[What is expected] Print the data that follows without changing a single word.

[Source material]
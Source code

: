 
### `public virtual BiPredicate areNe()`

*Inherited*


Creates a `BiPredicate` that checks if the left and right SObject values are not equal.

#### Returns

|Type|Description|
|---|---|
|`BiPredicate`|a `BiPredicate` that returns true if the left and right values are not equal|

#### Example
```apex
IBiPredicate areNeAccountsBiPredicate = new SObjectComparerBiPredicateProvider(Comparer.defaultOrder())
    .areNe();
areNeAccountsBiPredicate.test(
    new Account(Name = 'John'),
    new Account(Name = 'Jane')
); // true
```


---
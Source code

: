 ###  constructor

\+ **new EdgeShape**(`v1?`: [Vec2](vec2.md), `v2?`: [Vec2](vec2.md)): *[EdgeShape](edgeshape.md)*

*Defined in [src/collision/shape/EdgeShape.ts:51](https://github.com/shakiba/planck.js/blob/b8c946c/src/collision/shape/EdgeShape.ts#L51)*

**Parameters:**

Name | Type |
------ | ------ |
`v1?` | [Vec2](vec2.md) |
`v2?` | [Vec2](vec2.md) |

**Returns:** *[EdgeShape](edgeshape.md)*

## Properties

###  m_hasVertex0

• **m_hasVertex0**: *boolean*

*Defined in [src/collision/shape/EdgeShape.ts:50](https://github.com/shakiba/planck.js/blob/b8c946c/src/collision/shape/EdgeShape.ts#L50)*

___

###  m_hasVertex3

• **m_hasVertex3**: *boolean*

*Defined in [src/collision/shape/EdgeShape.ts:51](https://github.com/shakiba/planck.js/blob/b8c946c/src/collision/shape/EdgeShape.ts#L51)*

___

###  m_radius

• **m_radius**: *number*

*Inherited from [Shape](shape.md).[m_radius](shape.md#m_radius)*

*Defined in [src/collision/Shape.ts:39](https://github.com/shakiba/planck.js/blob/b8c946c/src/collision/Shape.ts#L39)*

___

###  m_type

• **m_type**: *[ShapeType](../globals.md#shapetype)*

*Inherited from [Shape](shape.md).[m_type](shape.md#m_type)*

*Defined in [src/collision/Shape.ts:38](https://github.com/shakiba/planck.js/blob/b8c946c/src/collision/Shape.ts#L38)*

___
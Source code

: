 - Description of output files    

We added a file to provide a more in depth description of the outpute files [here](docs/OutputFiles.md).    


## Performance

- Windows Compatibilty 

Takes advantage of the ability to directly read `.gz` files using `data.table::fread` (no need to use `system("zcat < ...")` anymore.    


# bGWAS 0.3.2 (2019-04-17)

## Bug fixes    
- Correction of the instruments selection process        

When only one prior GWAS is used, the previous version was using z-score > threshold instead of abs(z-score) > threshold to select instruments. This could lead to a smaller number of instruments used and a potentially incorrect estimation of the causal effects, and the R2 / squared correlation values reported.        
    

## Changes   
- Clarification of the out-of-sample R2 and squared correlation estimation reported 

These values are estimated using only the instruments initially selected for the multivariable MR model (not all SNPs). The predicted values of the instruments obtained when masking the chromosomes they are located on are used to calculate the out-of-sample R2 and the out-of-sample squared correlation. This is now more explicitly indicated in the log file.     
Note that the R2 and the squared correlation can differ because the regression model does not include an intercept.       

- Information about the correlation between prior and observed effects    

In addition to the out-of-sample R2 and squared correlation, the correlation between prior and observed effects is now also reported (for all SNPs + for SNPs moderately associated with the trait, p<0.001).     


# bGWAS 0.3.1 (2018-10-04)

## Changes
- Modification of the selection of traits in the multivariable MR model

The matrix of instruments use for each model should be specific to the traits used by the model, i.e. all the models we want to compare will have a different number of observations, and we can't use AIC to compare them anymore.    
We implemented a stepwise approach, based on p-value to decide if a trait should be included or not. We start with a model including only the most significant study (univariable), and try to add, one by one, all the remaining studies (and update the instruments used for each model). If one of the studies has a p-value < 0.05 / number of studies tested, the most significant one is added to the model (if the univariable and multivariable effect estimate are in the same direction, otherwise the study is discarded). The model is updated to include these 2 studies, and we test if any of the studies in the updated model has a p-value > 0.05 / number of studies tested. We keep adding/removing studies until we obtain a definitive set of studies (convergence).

[Completed exercise]
Source code

: 
### `public virtual BiPredicate areNe()`

*Inherited*


Creates a `BiPredicate` that checks if the left and right SObject values are not equal.

#### Returns

|Type|Description|
|---|---|
|`BiPredicate`|a `BiPredicate` that returns true if the left and right values are not equal|

#### Example
```apex
IBiPredicate areNeAccountsBiPredicate = new SObjectComparerBiPredicateProvider(Comparer.defaultOrder())
    .areNe();
areNeAccountsBiPredicate.test(
    new Account(Name = 'John'),
    new Account(Name = 'Jane')
); // true
```


---
Source code

: ###  constructor

\+ **new EdgeShape**(`v1?`: [Vec2](vec2.md), `v2?`: [Vec2](vec2.md)): *[EdgeShape](edgeshape.md)*

*Defined in [src/collision/shape/EdgeShape.ts:51](https://github.com/shakiba/planck.js/blob/b8c946c/src/collision/shape/EdgeShape.ts#L51)*

**Parameters:**

Name | Type |
------ | ------ |
`v1?` | [Vec2](vec2.md) |
`v2?` | [Vec2](vec2.md) |

**Returns:** *[EdgeShape](edgeshape.md)*

## Properties

###  m_hasVertex0

• **m_hasVertex0**: *boolean*

*Defined in [src/collision/shape/EdgeShape.ts:50](https://github.com/shakiba/planck.js/blob/b8c946c/src/collision/shape/EdgeShape.ts#L50)*

___

###  m_hasVertex3

• **m_hasVertex3**: *boolean*

*Defined in [src/collision/shape/EdgeShape.ts:51](https://github.com/shakiba/planck.js/blob/b8c946c/src/collision/shape/EdgeShape.ts#L51)*

___

###  m_radius

• **m_radius**: *number*

*Inherited from [Shape](shape.md).[m_radius](shape.md#m_radius)*

*Defined in [src/collision/Shape.ts:39](https://github.com/shakiba/planck.js/blob/b8c946c/src/collision/Shape.ts#L39)*

___

###  m_type

• **m_type**: *[ShapeType](../globals.md#shapetype)*

*Inherited from [Shape](shape.md).[m_type](shape.md#m_type)*

*Defined in [src/collision/Shape.ts:38](https://github.com/shakiba/planck.js/blob/b8c946c/src/collision/Shape.ts#L38)*

___
Source code

: - Description of output files    

We added a file to provide a more in depth description of the outpute files [here](docs/OutputFiles.md).    


## Performance

- Windows Compatibilty 

Takes advantage of the ability to directly read `.gz` files using `data.table::fread` (no need to use `system("zcat < ...")` anymore.    


# bGWAS 0.3.2 (2019-04-17)

## Bug fixes    
- Correction of the instruments selection process        

When only one prior GWAS is used, the previous version was using z-score > threshold instead of abs(z-score) > threshold to select instruments. This could lead to a smaller number of instruments used and a potentially incorrect estimation of the causal effects, and the R2 / squared correlation values reported.        
    

## Changes   
- Clarification of the out-of-sample R2 and squared correlation estimation reported 

These values are estimated using only the instruments initially selected for the multivariable MR model (not all SNPs). The predicted values of the instruments obtained when masking the chromosomes they are located on are used to calculate the out-of-sample R2 and the out-of-sample squared correlation. This is now more explicitly indicated in the log file.     
Note that the R2 and the squared correlation can differ because the regression model does not include an intercept.       

- Information about the correlation between prior and observed effects    

In addition to the out-of-sample R2 and squared correlation, the correlation between prior and observed effects is now also reported (for all SNPs + for SNPs moderately associated with the trait, p<0.001).     


# bGWAS 0.3.1 (2018-10-04)

## Changes
- Modification of the selection of traits in the multivariable MR model

The matrix of instruments use for each model should be specific to the traits used by the model, i.e. all the models we want to compare will have a different number of observations, and we can't use AIC to compare them anymore.    
We implemented a stepwise approach, based on p-value to decide if a trait should be included or not. We start with a model including only the most significant study (univariable), and try to add, one by one, all the remaining studies (and update the instruments used for each model). If one of the studies has a p-value < 0.05 / number of studies tested, the most significant one is added to the model (if the univariable and multivariable effect estimate are in the same direction, otherwise the study is discarded). The model is updated to include these 2 studies, and we test if any of the studies in the updated model has a p-value > 0.05 / number of studies tested. We keep adding/removing studies until we obtain a definitive set of studies (convergence).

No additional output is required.